The results inevitably suck. You have staircases in the wrong places, and, in one drastic case, a downstairs lavatory off the main dining room. This house has had a lot of money spent on it; both the bathroom and dining room have been beautifully done. It's just hard to enjoy dinner when you know someone only a thin layer of plasterboard away is on the crapper. An architect would have ensured that these lovely rooms would stay far enough apart to avoid either impinging on the other.
This is why brand architecture is such an important topic for marketers. It is not related to the strength or weakness of individual brands in a portfolio, it's about how they can be best combined, or kept apart, to ensure maximum impact on the market and maximum value to the organisation.
With all the shenanigans in banking at the moment, brand architecture is set to become an even more important topic. If the cavalcade of distressed banks are not nationalised, they are absorbed by rivals. As brand acquires brand, the challenge of maintaining a strategically sensible brand architecture becomes more difficult. Santander, for example, now has to find a place for Bradford & Bingley's savings business and branches next to Abbey and Alliance & Leicester within its group. Meanwhile, Barclays has to absorb the bits of Lehman Brothers it picked up in the garage sale caused by the US investment bank's collapse last month.

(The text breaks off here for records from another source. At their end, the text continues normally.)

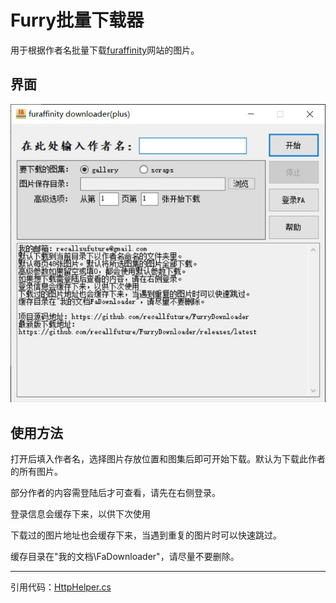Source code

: # Furry批量下载器
用于根据作者名批量下载[furaffinity](http://www.furaffinity.net)网站的图片。

## 界面

![界面](./images/界面.jpg)

## 使用方法
打开后填入作者名，选择图片存放位置和图集后即可开始下载。默认为下载此作者的所有图片。

部分作者的内容需登陆后才可查看，请先在右侧登录。

登录信息会缓存下来，以供下次使用

下载过的图片地址也会缓存下来，当遇到重复的图片时可以快速跳过。

缓存目录在"我的文档\FaDownloader"，请尽量不要删除。

-----------

引用代码：[HttpHelper.cs](http://www.sufeinet.com/thread-3-1-1.html)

However, the mother of all brand architecture case studies is brewing at Lloyds TSB. Its very name tells you how advanced it is at brand architecture. It is about to merge with HBOS, that other maestro of branding. The result? Well, nobody knows. These deals are done by the finance chiefs and the government; only later do the marketers get to try to make some branding sense out of it all.
The less bold option would be to run the banks as separate entities in a house of brands structure. In this scenario, Lloyds TSB's relatively tight brand portfolio would balloon to include Halifax, Bank of Scotland, Birmingham Midshires and Intelligent Finance, plus licensed relationships with Saga, the AA and Sainsbury's. While this kind of structure protects brand equity, employer brand and corporate culture, it makes for very expensive overheads and the kind of super-complexity that got HBOS into trouble in the first place.

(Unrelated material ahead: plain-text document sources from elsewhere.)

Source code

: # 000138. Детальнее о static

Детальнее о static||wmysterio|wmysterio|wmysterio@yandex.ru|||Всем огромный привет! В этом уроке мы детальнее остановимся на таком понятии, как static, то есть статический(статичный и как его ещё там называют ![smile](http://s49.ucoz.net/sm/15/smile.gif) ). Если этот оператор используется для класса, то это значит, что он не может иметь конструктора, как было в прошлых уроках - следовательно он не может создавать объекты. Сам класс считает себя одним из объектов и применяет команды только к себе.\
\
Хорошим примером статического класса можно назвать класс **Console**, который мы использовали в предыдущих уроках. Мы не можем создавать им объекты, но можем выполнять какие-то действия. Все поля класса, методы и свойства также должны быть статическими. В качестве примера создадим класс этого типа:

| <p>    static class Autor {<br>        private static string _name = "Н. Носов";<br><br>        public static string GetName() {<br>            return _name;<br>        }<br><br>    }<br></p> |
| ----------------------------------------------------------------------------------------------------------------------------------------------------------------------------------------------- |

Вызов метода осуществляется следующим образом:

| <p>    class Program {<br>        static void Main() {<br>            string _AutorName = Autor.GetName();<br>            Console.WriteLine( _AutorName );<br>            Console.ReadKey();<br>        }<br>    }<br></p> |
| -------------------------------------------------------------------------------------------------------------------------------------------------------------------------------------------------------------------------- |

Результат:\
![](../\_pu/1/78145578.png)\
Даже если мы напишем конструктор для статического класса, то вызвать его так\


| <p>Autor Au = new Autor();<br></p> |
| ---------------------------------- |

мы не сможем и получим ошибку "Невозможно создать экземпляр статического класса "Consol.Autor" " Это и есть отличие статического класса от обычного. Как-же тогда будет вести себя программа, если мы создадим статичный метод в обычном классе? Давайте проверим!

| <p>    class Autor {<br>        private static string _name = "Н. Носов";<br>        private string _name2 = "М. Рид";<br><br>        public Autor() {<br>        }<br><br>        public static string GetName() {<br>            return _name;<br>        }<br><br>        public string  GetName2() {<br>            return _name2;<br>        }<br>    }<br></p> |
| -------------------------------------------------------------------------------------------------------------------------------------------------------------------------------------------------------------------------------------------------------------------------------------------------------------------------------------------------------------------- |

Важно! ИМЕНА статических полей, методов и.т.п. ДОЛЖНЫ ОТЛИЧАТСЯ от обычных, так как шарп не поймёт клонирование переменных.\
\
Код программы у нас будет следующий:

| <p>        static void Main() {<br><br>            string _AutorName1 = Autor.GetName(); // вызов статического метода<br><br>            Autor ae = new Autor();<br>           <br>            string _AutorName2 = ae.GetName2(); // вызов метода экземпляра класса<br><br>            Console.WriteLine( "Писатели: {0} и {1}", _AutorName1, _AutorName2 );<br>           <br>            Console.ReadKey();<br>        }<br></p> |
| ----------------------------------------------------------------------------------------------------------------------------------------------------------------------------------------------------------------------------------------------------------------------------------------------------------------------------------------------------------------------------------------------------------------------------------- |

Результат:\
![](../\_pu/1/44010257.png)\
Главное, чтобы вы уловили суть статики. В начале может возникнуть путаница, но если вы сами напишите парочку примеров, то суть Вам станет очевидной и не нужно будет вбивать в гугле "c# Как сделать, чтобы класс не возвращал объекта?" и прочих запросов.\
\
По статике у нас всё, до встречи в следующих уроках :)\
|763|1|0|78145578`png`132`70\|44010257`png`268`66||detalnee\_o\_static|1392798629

A more brutal approach, exemplified by HSBC, is to bundle all the banks into a new entity - one brand offers better strategic focus and more appealing profits. Lloyds TSB's problem is the relative lack of synergy in its portfolio. HSBC spent years acquiring the right banks and building a common culture before merging them, but the shotgun marriage of Lloyds TSB and HBOS is a sudden, incongruous cocktail of different customer segments, contradictory brand positions and contrasting organisational cultures.
Even if Lloyds TSB can come up with an architecture that works, there is still the question of what to call the new organisation. Based on its previous approach, it looks likely that it will follow the model beloved of most UK ad agencies: just keep adding names. We might soon see a bank with a brand based on the ridiculous conflation of Lloyds TSB Halifax Bank of Scotland.
Or LTSBHBOS for short.
- Mark Ritson is an associate professor of marketing and consultant to some of the world's leading brands
30 SECONDS ON ... BANK MERGERS
- The biggest UK high-street banking brands are the product of years of mergers, takeovers and repositionings.
- NatWest, now part of the Royal Bank of Scotland Group (itself an agglomeration of more than 200 banks), came into being in 1970 as National Westminster Bank Limited - the result of the merger of the two biggest high-street banks, the National Provincial Bank, its subsidiary District Bank, and Westminster Bank.
- Lloyds TSB was formed in 1995 by the merger of Lloyds Bank and the Trustee Savings Bank. Its subsidiaries include Scottish Widows.
- Barclays & Co was formed by several banks in London and the provinces in 1896 as a joint stock company. It grew significantly during the early 20th century, and adopted its present structure following a reorganisation in 1985. Its brands include the Woolwich.
- The Hong Kong and Shanghai Banking Corporation gained ownership of Midland Bank in 1992. The HSBC brand was adopted across the group in 1999. Its acquired brands include HFC Bank.